'''
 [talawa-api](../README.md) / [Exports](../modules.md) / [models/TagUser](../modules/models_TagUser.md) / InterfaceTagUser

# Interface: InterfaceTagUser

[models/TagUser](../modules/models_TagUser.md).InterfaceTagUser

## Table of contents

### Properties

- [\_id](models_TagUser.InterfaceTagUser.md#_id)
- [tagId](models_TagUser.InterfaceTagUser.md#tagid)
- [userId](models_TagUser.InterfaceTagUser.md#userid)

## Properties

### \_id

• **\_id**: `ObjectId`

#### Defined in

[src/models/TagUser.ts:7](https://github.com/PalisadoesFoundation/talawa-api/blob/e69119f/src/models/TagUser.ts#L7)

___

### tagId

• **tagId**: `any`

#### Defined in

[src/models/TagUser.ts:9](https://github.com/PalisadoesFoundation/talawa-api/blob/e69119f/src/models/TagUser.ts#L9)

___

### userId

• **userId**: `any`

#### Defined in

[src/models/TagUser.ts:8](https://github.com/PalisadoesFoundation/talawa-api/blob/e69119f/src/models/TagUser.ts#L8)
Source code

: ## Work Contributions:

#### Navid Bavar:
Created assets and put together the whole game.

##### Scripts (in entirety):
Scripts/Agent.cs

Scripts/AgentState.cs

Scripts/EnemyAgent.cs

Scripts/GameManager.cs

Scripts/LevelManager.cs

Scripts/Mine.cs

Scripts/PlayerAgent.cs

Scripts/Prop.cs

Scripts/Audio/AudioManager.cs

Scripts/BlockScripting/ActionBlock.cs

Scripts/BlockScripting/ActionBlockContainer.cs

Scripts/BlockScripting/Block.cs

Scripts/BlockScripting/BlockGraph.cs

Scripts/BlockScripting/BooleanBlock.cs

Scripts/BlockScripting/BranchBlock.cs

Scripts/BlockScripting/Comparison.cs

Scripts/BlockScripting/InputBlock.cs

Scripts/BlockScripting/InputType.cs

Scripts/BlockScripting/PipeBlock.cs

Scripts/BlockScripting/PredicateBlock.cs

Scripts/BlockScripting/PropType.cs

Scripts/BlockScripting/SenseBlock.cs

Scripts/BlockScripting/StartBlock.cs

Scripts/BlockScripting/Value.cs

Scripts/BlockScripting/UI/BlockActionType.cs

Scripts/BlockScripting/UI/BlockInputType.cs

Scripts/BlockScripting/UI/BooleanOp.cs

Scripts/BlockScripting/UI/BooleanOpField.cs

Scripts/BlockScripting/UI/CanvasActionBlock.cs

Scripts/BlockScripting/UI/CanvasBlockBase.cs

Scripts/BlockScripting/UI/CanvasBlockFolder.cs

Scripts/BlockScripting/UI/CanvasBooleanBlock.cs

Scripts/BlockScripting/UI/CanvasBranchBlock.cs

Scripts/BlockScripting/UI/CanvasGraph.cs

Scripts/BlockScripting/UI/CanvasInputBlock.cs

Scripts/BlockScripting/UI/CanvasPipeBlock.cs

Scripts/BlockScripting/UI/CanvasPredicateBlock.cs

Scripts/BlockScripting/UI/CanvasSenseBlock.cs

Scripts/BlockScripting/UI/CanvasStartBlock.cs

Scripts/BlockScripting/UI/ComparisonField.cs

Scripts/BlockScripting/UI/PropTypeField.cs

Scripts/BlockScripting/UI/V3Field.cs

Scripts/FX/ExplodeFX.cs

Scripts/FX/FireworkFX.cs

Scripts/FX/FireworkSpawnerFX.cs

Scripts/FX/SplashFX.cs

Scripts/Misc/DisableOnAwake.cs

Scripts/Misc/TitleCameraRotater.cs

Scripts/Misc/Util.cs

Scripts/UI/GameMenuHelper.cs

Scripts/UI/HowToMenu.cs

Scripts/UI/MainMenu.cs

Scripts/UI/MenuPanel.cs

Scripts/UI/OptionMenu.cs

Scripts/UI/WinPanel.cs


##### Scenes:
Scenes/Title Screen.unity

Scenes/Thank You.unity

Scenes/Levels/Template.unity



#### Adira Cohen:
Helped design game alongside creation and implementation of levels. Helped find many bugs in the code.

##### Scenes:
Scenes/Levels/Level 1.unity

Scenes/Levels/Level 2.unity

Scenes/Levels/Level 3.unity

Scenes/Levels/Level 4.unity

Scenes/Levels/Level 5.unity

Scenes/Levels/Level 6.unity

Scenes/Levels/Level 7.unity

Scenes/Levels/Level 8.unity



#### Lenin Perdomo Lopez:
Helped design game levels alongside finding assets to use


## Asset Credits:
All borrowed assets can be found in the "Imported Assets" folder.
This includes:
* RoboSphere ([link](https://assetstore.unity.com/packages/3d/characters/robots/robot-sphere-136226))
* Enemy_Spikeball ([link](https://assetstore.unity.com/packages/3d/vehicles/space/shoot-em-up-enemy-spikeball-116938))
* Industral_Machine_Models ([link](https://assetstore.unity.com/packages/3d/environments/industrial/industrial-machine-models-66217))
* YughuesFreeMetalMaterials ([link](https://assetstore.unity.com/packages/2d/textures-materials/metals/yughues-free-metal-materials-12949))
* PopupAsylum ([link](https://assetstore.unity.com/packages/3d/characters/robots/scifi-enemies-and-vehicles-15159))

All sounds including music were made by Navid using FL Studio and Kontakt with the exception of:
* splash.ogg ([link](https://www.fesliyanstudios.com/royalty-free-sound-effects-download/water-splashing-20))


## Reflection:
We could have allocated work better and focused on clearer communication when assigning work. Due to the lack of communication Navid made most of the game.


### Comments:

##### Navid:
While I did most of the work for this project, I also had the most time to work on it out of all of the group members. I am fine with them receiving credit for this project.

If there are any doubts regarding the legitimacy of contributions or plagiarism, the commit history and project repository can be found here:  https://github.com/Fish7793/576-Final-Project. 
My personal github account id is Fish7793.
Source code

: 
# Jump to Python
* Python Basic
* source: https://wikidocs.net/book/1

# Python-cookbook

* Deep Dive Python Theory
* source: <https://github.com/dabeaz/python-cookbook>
'''
• [Exercise prompt]
Lines in the data that hold "robots" must be located and copied.

• [Completed exercise]
* RoboSphere ([link](https://assetstore.unity.com/packages/3d/characters/robots/robot-sphere-136226))
* PopupAsylum ([link](https://assetstore.unity.com/packages/3d/characters/robots/scifi-enemies-and-vehicles-15159))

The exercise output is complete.